Nothing but the lines from the one with "no world data" through the final line of the entries below should be written out, each exactly as given.

- _DATASET EXCERPTS_:
=== Section Start ===

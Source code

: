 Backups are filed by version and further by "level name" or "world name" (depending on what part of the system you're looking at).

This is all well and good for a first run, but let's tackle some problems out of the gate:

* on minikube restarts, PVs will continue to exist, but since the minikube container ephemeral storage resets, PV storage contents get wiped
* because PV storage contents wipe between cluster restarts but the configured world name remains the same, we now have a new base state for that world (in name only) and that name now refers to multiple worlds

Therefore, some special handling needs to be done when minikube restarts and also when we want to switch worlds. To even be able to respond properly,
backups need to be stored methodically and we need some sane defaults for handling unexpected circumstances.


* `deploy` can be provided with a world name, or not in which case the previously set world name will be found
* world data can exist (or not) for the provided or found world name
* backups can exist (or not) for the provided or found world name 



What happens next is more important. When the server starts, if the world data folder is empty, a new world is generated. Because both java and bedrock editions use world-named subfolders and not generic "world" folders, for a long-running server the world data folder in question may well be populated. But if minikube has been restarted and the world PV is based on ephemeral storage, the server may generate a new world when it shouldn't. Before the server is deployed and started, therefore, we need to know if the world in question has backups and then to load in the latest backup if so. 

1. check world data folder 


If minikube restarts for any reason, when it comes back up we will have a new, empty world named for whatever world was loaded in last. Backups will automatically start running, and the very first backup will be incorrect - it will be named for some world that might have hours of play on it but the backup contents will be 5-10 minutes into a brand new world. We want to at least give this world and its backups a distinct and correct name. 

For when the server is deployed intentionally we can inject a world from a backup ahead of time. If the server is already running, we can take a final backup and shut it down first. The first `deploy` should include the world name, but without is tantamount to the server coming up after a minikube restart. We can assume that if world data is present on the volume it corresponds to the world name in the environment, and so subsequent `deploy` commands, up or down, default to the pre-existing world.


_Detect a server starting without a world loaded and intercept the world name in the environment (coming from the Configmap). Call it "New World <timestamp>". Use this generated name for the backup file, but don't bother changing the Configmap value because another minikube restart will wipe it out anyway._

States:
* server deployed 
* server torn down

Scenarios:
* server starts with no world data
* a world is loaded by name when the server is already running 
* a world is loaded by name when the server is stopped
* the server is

=== Section End ===

- _EXERCISE SOLUTION_:
* server starts with no world data
* a world is loaded by name when the server is already running 
* a world is loaded by name when the server is stopped
* the server is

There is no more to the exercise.